The Advantages of Deferring Income in an Uncertain Tax Environment

A new white paper describing Clark Consulting, LLC proprietary research demonstrates that in all but a few scenarios, even if taxes do rise in the years ahead, the accumulated savings that can be achieved by a highly compensated executive over the long-term by deferring income into a nonqualified deferred compensation plan (NQDCP) should result in a larger retirement nest egg.

Entitled “The Advantages of Deferring Income in an Uncertain Tax Environment,” the research pitted NQDCP deferral against the alternative: executives choosing not to defer, paying federal income taxes on their compensation currently, and then depositing the remainder in a taxable personal investment account using typical mutual fund investments.

The exception to the study’s overall finding: If an executive is taxed at the very highest rates and is willing to settle for a 3% return on investments over a ten-year time horizon, better results would be achieved by not deferring. Otherwise, in all other scenarios researched, deferral of compensation—and the federal income taxes on that compensation—results in a larger retirement nest egg.
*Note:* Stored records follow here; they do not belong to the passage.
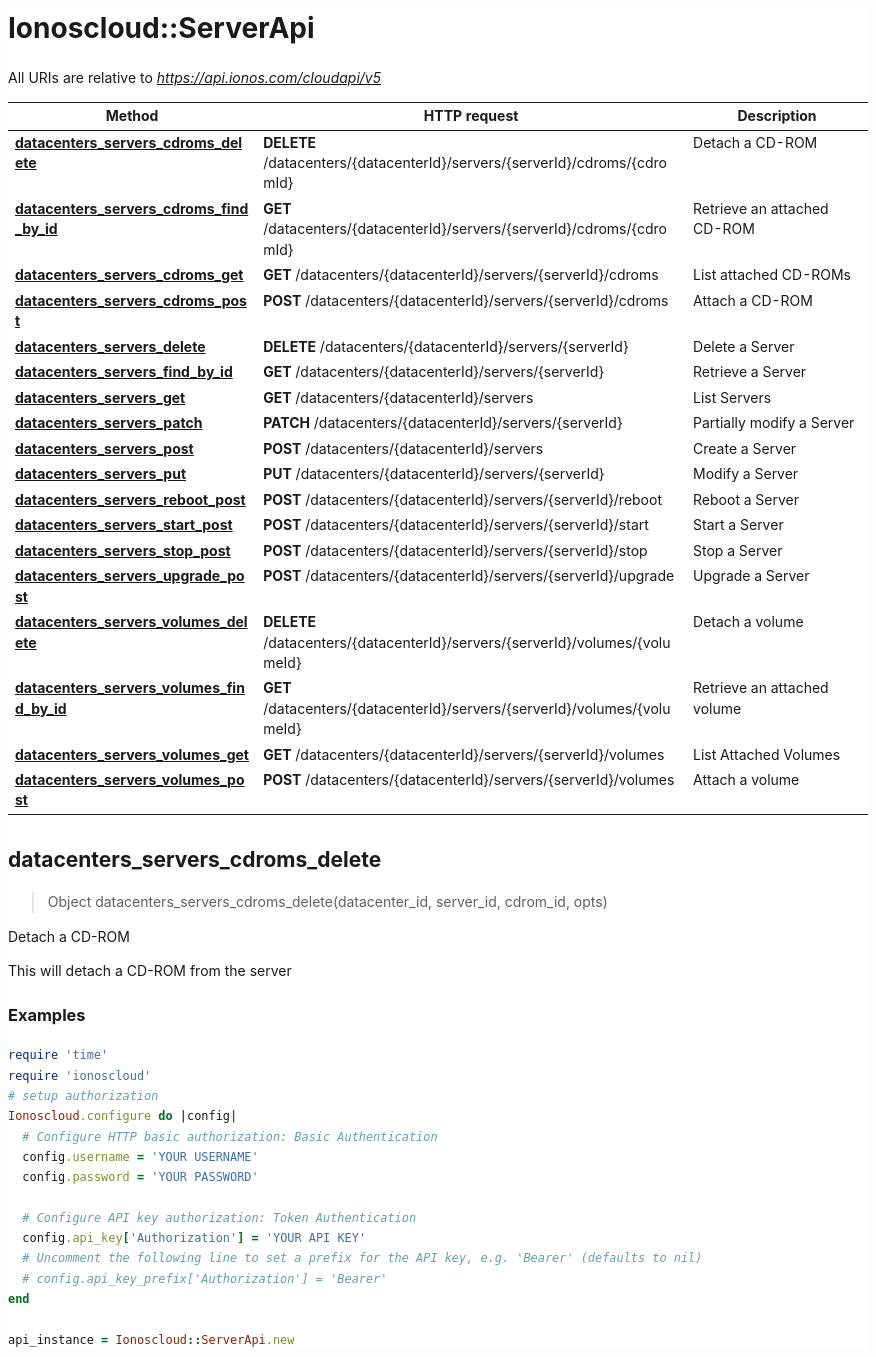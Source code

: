 # Ionoscloud::ServerApi

All URIs are relative to *https://api.ionos.com/cloudapi/v5*

| Method | HTTP request | Description |
| ------ | ------------ | ----------- |
| [**datacenters_servers_cdroms_delete**](ServerApi.md#datacenters_servers_cdroms_delete) | **DELETE** /datacenters/{datacenterId}/servers/{serverId}/cdroms/{cdromId} | Detach a CD-ROM |
| [**datacenters_servers_cdroms_find_by_id**](ServerApi.md#datacenters_servers_cdroms_find_by_id) | **GET** /datacenters/{datacenterId}/servers/{serverId}/cdroms/{cdromId} | Retrieve an attached CD-ROM |
| [**datacenters_servers_cdroms_get**](ServerApi.md#datacenters_servers_cdroms_get) | **GET** /datacenters/{datacenterId}/servers/{serverId}/cdroms | List attached CD-ROMs  |
| [**datacenters_servers_cdroms_post**](ServerApi.md#datacenters_servers_cdroms_post) | **POST** /datacenters/{datacenterId}/servers/{serverId}/cdroms | Attach a CD-ROM |
| [**datacenters_servers_delete**](ServerApi.md#datacenters_servers_delete) | **DELETE** /datacenters/{datacenterId}/servers/{serverId} | Delete a Server |
| [**datacenters_servers_find_by_id**](ServerApi.md#datacenters_servers_find_by_id) | **GET** /datacenters/{datacenterId}/servers/{serverId} | Retrieve a Server |
| [**datacenters_servers_get**](ServerApi.md#datacenters_servers_get) | **GET** /datacenters/{datacenterId}/servers | List Servers  |
| [**datacenters_servers_patch**](ServerApi.md#datacenters_servers_patch) | **PATCH** /datacenters/{datacenterId}/servers/{serverId} | Partially modify a Server |
| [**datacenters_servers_post**](ServerApi.md#datacenters_servers_post) | **POST** /datacenters/{datacenterId}/servers | Create a Server |
| [**datacenters_servers_put**](ServerApi.md#datacenters_servers_put) | **PUT** /datacenters/{datacenterId}/servers/{serverId} | Modify a Server |
| [**datacenters_servers_reboot_post**](ServerApi.md#datacenters_servers_reboot_post) | **POST** /datacenters/{datacenterId}/servers/{serverId}/reboot | Reboot a Server |
| [**datacenters_servers_start_post**](ServerApi.md#datacenters_servers_start_post) | **POST** /datacenters/{datacenterId}/servers/{serverId}/start | Start a Server |
| [**datacenters_servers_stop_post**](ServerApi.md#datacenters_servers_stop_post) | **POST** /datacenters/{datacenterId}/servers/{serverId}/stop | Stop a Server |
| [**datacenters_servers_upgrade_post**](ServerApi.md#datacenters_servers_upgrade_post) | **POST** /datacenters/{datacenterId}/servers/{serverId}/upgrade | Upgrade a Server |
| [**datacenters_servers_volumes_delete**](ServerApi.md#datacenters_servers_volumes_delete) | **DELETE** /datacenters/{datacenterId}/servers/{serverId}/volumes/{volumeId} | Detach a volume |
| [**datacenters_servers_volumes_find_by_id**](ServerApi.md#datacenters_servers_volumes_find_by_id) | **GET** /datacenters/{datacenterId}/servers/{serverId}/volumes/{volumeId} | Retrieve an attached volume |
| [**datacenters_servers_volumes_get**](ServerApi.md#datacenters_servers_volumes_get) | **GET** /datacenters/{datacenterId}/servers/{serverId}/volumes | List Attached Volumes |
| [**datacenters_servers_volumes_post**](ServerApi.md#datacenters_servers_volumes_post) | **POST** /datacenters/{datacenterId}/servers/{serverId}/volumes | Attach a volume |


## datacenters_servers_cdroms_delete

> Object datacenters_servers_cdroms_delete(datacenter_id, server_id, cdrom_id, opts)

Detach a CD-ROM

This will detach a CD-ROM from the server

### Examples

```ruby
require 'time'
require 'ionoscloud'
# setup authorization
Ionoscloud.configure do |config|
  # Configure HTTP basic authorization: Basic Authentication
  config.username = 'YOUR USERNAME'
  config.password = 'YOUR PASSWORD'

  # Configure API key authorization: Token Authentication
  config.api_key['Authorization'] = 'YOUR API KEY'
  # Uncomment the following line to set a prefix for the API key, e.g. 'Bearer' (defaults to nil)
  # config.api_key_prefix['Authorization'] = 'Bearer'
end

api_instance = Ionoscloud::ServerApi.new
```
The Clark Consulting study, an update of research originally conducted in 2009, was prompted by the suggestion in certain articles that, given anticipated changes in federal income tax rates, highly paid executives would do well not to defer income this year due to the comparatively lower marginal tax rates currently in place. Those highly anticipated tax changes and other factors “helped cause a 27% decline in salary deferrals and a 38% decline in bonus deferrals during the 2009 plan year compared to 2008,” according to the Clark Consulting white paper.

The research, which took into account the higher marginal tax rates that may go into effect as of January 1, 2011 upon the expiration of the so-called “Bush tax cuts”, was conducted by white paper authors Steve Broadbent and Chris Nyland, independent consultants of Clark Consulting. The findings are cited in a new thought leadership analysis entitled “Defer Income or Pay Taxes Now?” which concludes that for highly compensated executives the primary consideration should not be their tax bill. Instead, they should focus on whether they are deferring enough income for their retirement years.

“The Advantages of Deferring Income in an Uncertain Tax Environment” white paper and the “Defer Income or Pay the Taxes Now?” thought leadership analysis are available at http://clarkconsulting.com under Resource Library, Articles and White Papers.

About Clark Consulting, LLC:
Clark Consulting, LLC, headquartered in Dallas, is an AEGON company. AEGON N.V. is an international life insurance, pension and investment group based in The Hague, The Netherlands, with businesses in over twenty markets in the Americas, Europe and Asia.

Clark Consulting is a leading source of strategic financing solutions such as bank-owned life insurance (BOLI) and corporate-owned life insurance (COLI) for inefficiently funded and unfunded liabilities that result from executive and employee benefit programs.

Since 1967, Clark Consulting has assisted plan sponsors in implementing thousands of benefit plans and serves as the record keeper for billions in assets for leading American corporations and banks.

Securities products and services are offered through Clark Securities, Inc., DBA CCFS, Inc., in Texas: 2100 Ross Avenue, Suite 2200, Dallas, TX 75201-7906. Phone: 800.999.3125. Member FINRA and SIPC.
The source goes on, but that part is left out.